EXCERPTED DATA =>

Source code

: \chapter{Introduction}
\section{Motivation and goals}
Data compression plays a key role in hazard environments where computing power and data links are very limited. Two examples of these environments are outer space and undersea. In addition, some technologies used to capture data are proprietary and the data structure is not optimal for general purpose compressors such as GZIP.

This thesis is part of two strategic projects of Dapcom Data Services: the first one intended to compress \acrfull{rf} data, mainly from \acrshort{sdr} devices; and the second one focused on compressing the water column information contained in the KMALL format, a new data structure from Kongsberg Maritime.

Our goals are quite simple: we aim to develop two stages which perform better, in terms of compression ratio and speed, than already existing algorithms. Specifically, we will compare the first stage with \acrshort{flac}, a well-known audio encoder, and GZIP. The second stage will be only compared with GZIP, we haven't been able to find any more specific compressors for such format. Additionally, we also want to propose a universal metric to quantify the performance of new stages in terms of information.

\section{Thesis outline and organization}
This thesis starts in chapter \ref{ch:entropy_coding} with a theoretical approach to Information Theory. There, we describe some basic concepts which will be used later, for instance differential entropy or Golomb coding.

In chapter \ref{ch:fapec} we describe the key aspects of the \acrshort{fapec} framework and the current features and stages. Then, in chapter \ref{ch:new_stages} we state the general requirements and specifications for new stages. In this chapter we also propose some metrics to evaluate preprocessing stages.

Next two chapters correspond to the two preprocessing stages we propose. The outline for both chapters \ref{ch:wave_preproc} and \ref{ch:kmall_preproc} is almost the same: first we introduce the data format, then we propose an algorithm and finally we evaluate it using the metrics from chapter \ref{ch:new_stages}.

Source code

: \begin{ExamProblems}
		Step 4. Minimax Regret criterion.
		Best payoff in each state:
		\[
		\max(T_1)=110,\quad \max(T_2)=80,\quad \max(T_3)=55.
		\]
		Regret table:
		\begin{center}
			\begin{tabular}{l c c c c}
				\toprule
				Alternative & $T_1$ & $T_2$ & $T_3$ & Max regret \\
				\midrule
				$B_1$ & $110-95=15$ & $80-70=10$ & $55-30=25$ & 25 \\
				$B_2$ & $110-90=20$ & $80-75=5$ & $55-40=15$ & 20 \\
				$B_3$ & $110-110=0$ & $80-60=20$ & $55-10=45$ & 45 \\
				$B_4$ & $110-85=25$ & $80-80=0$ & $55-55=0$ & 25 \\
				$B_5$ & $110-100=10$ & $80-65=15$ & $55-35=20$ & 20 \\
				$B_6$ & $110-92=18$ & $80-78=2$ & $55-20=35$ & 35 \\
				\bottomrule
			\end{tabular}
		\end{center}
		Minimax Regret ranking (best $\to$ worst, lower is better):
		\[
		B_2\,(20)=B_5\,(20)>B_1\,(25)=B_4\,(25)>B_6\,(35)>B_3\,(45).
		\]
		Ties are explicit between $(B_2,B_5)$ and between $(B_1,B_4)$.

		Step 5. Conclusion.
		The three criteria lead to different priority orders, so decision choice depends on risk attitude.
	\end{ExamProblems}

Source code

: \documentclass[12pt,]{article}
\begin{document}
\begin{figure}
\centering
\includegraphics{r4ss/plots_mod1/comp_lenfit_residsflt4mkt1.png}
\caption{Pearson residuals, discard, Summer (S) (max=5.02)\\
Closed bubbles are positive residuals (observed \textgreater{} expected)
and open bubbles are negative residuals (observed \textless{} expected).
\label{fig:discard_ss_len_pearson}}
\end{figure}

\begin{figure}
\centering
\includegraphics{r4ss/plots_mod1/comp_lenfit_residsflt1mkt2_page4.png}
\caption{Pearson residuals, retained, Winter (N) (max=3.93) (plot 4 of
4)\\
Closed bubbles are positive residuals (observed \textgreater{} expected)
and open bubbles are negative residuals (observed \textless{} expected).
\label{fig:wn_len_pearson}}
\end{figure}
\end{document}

GOAL OF THE EXERCISE => Return all of the listing above exactly, leaving nothing out.

YOUR RESPONSE =>
Source code

: \chapter{Introduction}
\section{Motivation and goals}
Data compression plays a key role in hazard environments where computing power and data links are very limited. Two examples of these environments are outer space and undersea. In addition, some technologies used to capture data are proprietary and the data structure is not optimal for general purpose compressors such as GZIP.

This thesis is part of two strategic projects of Dapcom Data Services: the first one intended to compress \acrfull{rf} data, mainly from \acrshort{sdr} devices; and the second one focused on compressing the water column information contained in the KMALL format, a new data structure from Kongsberg Maritime.

Our goals are quite simple: we aim to develop two stages which perform better, in terms of compression ratio and speed, than already existing algorithms. Specifically, we will compare the first stage with \acrshort{flac}, a well-known audio encoder, and GZIP. The second stage will be only compared with GZIP, we haven't been able to find any more specific compressors for such format. Additionally, we also want to propose a universal metric to quantify the performance of new stages in terms of information.

\section{Thesis outline and organization}
This thesis starts in chapter \ref{ch:entropy_coding} with a theoretical approach to Information Theory. There, we describe some basic concepts which will be used later, for instance differential entropy or Golomb coding.

In chapter \ref{ch:fapec} we describe the key aspects of the \acrshort{fapec} framework and the current features and stages. Then, in chapter \ref{ch:new_stages} we state the general requirements and specifications for new stages. In this chapter we also propose some metrics to evaluate preprocessing stages.

Next two chapters correspond to the two preprocessing stages we propose. The outline for both chapters \ref{ch:wave_preproc} and \ref{ch:kmall_preproc} is almost the same: first we introduce the data format, then we propose an algorithm and finally we evaluate it using the metrics from chapter \ref{ch:new_stages}.

Source code

: \begin{ExamProblems}
		Step 4. Minimax Regret criterion.
		Best payoff in each state:
		\[
		\max(T_1)=110,\quad \max(T_2)=80,\quad \max(T_3)=55.
		\]
		Regret table:
		\begin{center}
			\begin{tabular}{l c c c c}
				\toprule
				Alternative & $T_1$ & $T_2$ & $T_3$ & Max regret \\
				\midrule
				$B_1$ & $110-95=15$ & $80-70=10$ & $55-30=25$ & 25 \\
				$B_2$ & $110-90=20$ & $80-75=5$ & $55-40=15$ & 20 \\
				$B_3$ & $110-110=0$ & $80-60=20$ & $55-10=45$ & 45 \\
				$B_4$ & $110-85=25$ & $80-80=0$ & $55-55=0$ & 25 \\
				$B_5$ & $110-100=10$ & $80-65=15$ & $55-35=20$ & 20 \\
				$B_6$ & $110-92=18$ & $80-78=2$ & $55-20=35$ & 35 \\
				\bottomrule
			\end{tabular}
		\end{center}
		Minimax Regret ranking (best $\to$ worst, lower is better):
		\[
		B_2\,(20)=B_5\,(20)>B_1\,(25)=B_4\,(25)>B_6\,(35)>B_3\,(45).
		\]
		Ties are explicit between $(B_2,B_5)$ and between $(B_1,B_4)$.

		Step 5. Conclusion.
		The three criteria lead to different priority orders, so decision choice depends on risk attitude.
	\end{ExamProblems}

Source code

: \documentclass[12pt,]{article}
\begin{document}
\begin{figure}
\centering
\includegraphics{r4ss/plots_mod1/comp_lenfit_residsflt4mkt1.png}
\caption{Pearson residuals, discard, Summer (S) (max=5.02)\\
Closed bubbles are positive residuals (observed \textgreater{} expected)
and open bubbles are negative residuals (observed \textless{} expected).
\label{fig:discard_ss_len_pearson}}
\end{figure}

\begin{figure}
\centering
\includegraphics{r4ss/plots_mod1/comp_lenfit_residsflt1mkt2_page4.png}
\caption{Pearson residuals, retained, Winter (N) (max=3.93) (plot 4 of
4)\\
Closed bubbles are positive residuals (observed \textgreater{} expected)
and open bubbles are negative residuals (observed \textless{} expected).
\label{fig:wn_len_pearson}}
\end{figure}
\end{document}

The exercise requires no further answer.